Corfman seemed extremely sensible and sane. As a general matter, it's much better to be able to see a person who is making a claim against somebody else, although a person's demeanor isn't an infallible guide to the truth.
We're glad that Corfman did this. That said, let's ponder an important question: how quickly should someone be believed if she makes an accusation?
In the past few years, the gods have sent dramatic examples of a basic fact—sometimes, people make highly dramatic accusations which are flatly false.
No matter how many times this happens, many people seem inclined to believe the next accuser, and to do so instantly, full freaking stop. This phenomenon played out two Fridays ago, when the Washington Post published its initial report about Corfman's accusation.

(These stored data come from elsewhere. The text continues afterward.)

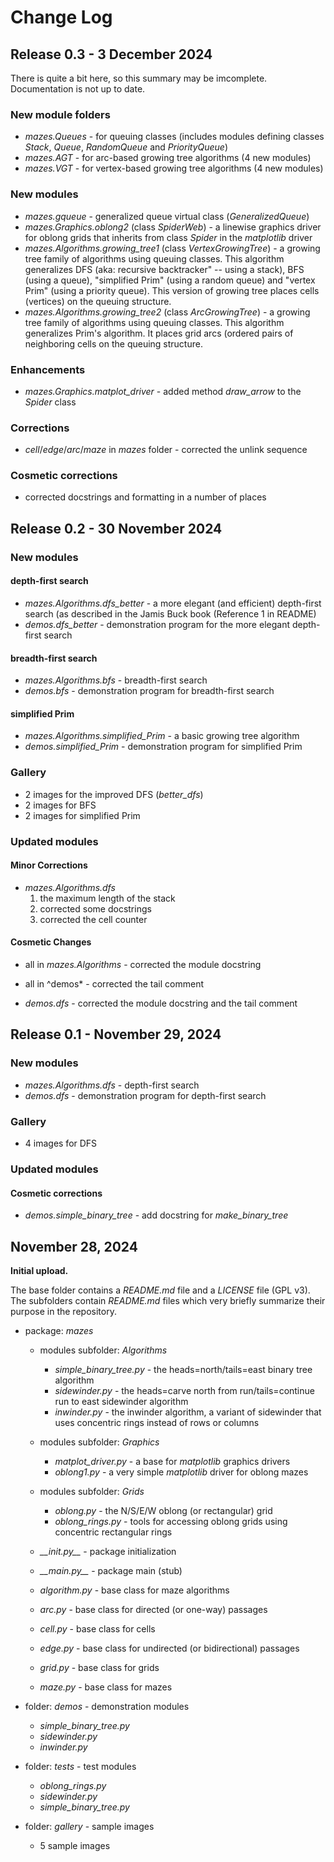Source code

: # Change Log

## Release 0.3 - 3 December 2024

There is quite a bit here, so this summary may be imcomplete.  Documentation is not up to date.

### New module folders

* *mazes.Queues* - for queuing classes (includes modules defining classes *Stack*, *Queue*, *RandomQueue* and *PriorityQueue*)
* *mazes.AGT* - for arc-based growing tree algorithms (4 new modules)
* *mazes.VGT* - for vertex-based growing tree algorithms (4 new modules)

### New modules

* *mazes.gqueue* - generalized queue virtual class (*GeneralizedQueue*)
* *mazes.Graphics.oblong2* (class *SpiderWeb*) - a linewise graphics driver for oblong grids that inherits from class *Spider* in the *matplotlib* driver
* *mazes.Algorithms.growing\_tree1* (class *VertexGrowingTree*) - a growing tree family of algorithms using queuing classes.  This algorithm generalizes DFS (aka: recursive backtracker" -- using a stack), BFS (using a queue), "simplified Prim" (using a random queue) and "vertex Prim" (using a priority queue). This version of growing tree places cells (vertices) on the queuing structure.
* *mazes.Algorithms.growing\_tree2* (class *ArcGrowingTree*) - a growing tree family of algorithms using queuing classes.  This algorithm generalizes Prim's algorithm.  It places grid arcs (ordered pairs of neighboring cells on the queuing structure.

### Enhancements

* *mazes.Graphics.matplot\_driver* - added method *draw_arrow* to the *Spider* class

### Corrections

* *cell*/*edge*/*arc*/*maze* in *mazes* folder - corrected the unlink sequence

### Cosmetic corrections

* corrected docstrings and formatting in a number of places

## Release 0.2 - 30 November 2024

### New modules

#### depth-first search

* *mazes.Algorithms.dfs_better* - a more elegant (and efficient) depth-first search (as described in the Jamis Buck book (Reference 1 in README)
* *demos.dfs_better* - demonstration program for the more elegant depth-first search

#### breadth-first search

* *mazes.Algorithms.bfs* - breadth-first search
* *demos.bfs* - demonstration program for breadth-first search

#### simplified Prim

* *mazes.Algorithms.simplified\_Prim* - a basic growing tree algorithm
* *demos.simplified\_Prim* - demonstration program for simplified Prim

### Gallery

* 2 images for the improved DFS (*better\_dfs*)
* 2 images for BFS
* 2 images for simplified Prim

### Updated modules

#### Minor Corrections

* *mazes.Algorithms.dfs*
    1. the maximum length of the stack
    2. corrected some docstrings
    3. corrected the cell counter

#### Cosmetic Changes

* all in *mazes.Algorithms* - corrected the module docstring

* all in ^demos* - corrected the tail comment
* *demos.dfs* - corrected the module docstring and the tail comment

## Release 0.1 - November 29, 2024

### New modules

* *mazes.Algorithms.dfs* - depth-first search
* *demos.dfs* - demonstration program for depth-first search

### Gallery

* 4 images for DFS

### Updated modules

#### Cosmetic corrections

* *demos.simple\_binary\_tree* - add docstring for *make\_binary\_tree*

## November 28, 2024

**Initial upload.**

The base folder contains a *README.md* file and a *LICENSE* file (GPL v3).  The subfolders contain *README.md* files which very briefly summarize their purpose in the repository.

* package: *mazes*

    + modules subfolder: *Algorithms*
        - *simple_binary_tree.py* - the heads=north/tails=east binary tree algorithm
        - *sidewinder.py* - the heads=carve north from run/tails=continue run to east sidewinder algorithm
        - *inwinder.py* - the inwinder algorithm, a variant of sidewinder that uses concentric rings instead of rows or columns

    + modules subfolder: *Graphics*
        - *matplot_driver.py* - a base for *matplotlib* graphics drivers
        - *oblong1.py* - a very simple *matplotlib* driver for oblong mazes

    + modules subfolder: *Grids*
        - *oblong.py* - the N/S/E/W oblong (or rectangular) grid
        - *oblong_rings.py* - tools for accessing oblong grids using concentric rectangular rings

    + *\_\_init.py\_\_* - package initialization
    + *\_\_main.py\_\_* - package main (stub)
    + *algorithm.py* - base class for maze algorithms
    + *arc.py* - base class for directed (or one-way) passages
    + *cell.py* - base class for cells
    + *edge.py* - base class for undirected (or bidirectional) passages
    + *grid.py* - base class for grids
    + *maze.py* - base class for mazes

* folder: *demos* - demonstration modules
    + *simple_binary_tree.py*
    + *sidewinder.py*
    + *inwinder.py*

* folder: *tests* - test modules
    + *oblong_rings.py*
    + *sidewinder.py*
    + *simple_binary_tree.py*

* folder: *gallery* - sample images
    + 5 sample images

Should Corfman's report have been believed with no further questions asked? Should other people have been assailed, that very day, for withholding instant belief?
Corfman seemed very sane today. That said, some accusers aren't. First at Duke, than at UVa, we've had dramatic examples of this basic fact. With apologies, how could anyone know, on that first day, that Corfman might not turn out to be the next such accuser?
We're inclined to think that Corfman isn't the next such accuser. But how was someone supposed to know that on the very first day, especially when she hadn't told her story in a forum where other people could evaluate her demeanor?
We can imagine two possible answers. We'll look at them tomorrow.